Eco denomina a esse aspecto voyeur das atividades esportivas como “esporte ao quadrado”, “sobre o qual já são exercidas especulações e comércios, bolsas e transações, vendas e consumos decorrentes” (IDEM).

Esse  “esporte  ao  quadrado”,  de  Eco,  acaba  por  gerar  o  que  o  escritor  italiano chamou de “esporte ao cubo”, ou seja,

(…) o discurso sobre o esporte enquanto assistido: esse discurso é em primeira instância o da imprensa esportiva, mas engendra por sua vez o discurso sobre a imprensa  esportiva,  e  portanto  um  esporte  elevado  à  enésima  potência.  O discurso  sobre  a  imprensa  esportiva  é  o  discurso sobre discurso na medida em que vê o esporte alheio como discurso. (…) O esporte atual é essencialmente um discurso sobre a imprensa esportiva (ECO, 1987, p.223).

Toda essa “falação esportiva” desempenha, nas análises do semioticista italiano, dois  papéis  fundamentais:  um  político  e  outro  econômico.  Quando  os  cibertorcedores utilizam toda a sua energia intelectual para as ponderações, os argumentos, as “falações” polêmicas, as difamações e os triunfos, neutralizam suas energias físicas, levando, com isso, a competição para o campo “político”.

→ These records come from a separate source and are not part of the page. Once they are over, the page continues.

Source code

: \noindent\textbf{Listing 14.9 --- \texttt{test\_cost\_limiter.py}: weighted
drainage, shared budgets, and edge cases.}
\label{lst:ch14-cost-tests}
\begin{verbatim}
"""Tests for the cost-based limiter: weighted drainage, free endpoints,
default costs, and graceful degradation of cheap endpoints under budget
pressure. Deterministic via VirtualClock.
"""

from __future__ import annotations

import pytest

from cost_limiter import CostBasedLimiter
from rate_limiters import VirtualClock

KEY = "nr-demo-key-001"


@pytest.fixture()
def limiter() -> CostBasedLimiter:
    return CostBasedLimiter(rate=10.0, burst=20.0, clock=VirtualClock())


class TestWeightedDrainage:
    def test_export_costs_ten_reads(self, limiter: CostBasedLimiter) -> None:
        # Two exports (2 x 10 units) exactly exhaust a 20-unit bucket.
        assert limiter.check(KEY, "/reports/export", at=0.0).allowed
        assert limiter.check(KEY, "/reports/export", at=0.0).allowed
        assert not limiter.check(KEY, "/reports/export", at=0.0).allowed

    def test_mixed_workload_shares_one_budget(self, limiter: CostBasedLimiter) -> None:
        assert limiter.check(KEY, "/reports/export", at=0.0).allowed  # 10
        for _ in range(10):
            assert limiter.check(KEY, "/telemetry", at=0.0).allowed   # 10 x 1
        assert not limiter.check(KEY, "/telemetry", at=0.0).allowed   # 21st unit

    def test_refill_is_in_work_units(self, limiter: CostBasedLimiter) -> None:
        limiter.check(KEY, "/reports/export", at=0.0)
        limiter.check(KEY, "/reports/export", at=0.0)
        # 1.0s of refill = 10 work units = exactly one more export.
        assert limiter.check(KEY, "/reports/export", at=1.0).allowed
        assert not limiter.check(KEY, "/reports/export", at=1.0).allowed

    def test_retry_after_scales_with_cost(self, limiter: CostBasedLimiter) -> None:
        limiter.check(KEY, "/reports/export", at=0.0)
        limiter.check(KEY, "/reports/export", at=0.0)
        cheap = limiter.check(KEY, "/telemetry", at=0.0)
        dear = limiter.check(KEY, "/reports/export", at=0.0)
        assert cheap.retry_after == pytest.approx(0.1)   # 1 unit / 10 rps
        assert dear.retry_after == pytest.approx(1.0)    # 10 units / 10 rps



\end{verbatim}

De fato a falação sobre a falação esportiva tem todas as aparências do discurso político; ali se diz o que os governantes deveriam ter feito, o que fizeram, o que queríamos  que  fizessem,  o  que  aconteceu  e  o  que  acontecerá:  só  que  o  objeto não  é  a  Cidade  (e  os  corredores  do  Palácio  do  Governo),  mas  o  estádio  com seus  bastidores:  tal  falação,  portanto,  aparenta  ser  a  paródia  do  discurso político; mas uma vez que nessa paródia se destemperam e se disciplinam todas as  forças  que  o  cidadão  tinha  para  o  seu  discurso  político.  (…)  O  esporte desempenha o papel de falsa consciência (IBIDEM, p. 225).

Por  outro  lado,  do  ponto  de  vista  econômico,  Umberto  Eco  entende  a  atividade esportiva como dominada (…)

pela  ideia  de  ‘desperdício’.  Em  princípio,  todo  gesto  esportivo  é  um desperdício de energia. (…) Esse desperdício (…) é profundamente saudável. É o desperdício  próprio  do  jogo.  E  o  homem,  como  todo  animal,  tem  necessidade física e psíquica de jogar. Há então um desperdício lúdico ao qual não podemos renunciar:   exercê-lo   significa  ser  livre  e  livrar-se  da  tirania  do  trabalho indispensável.   (…)   Surgida   como   elevação   à   enésima   potência   daquele desperdício inicial (e calculado) que era o jogo esportivo, a falação esportiva é a magnificação do Desperdício e por isso o ponto máximo de consumo. Sobre ela e nela o homem da civilização de consumo consome diretamente a si próprio (e a  toda  possibilidade  de  tematizar  e  julgar  o  consumo  decorrente  ao  qual  é convidado e submetido) (IBIDEM, p. 221-226).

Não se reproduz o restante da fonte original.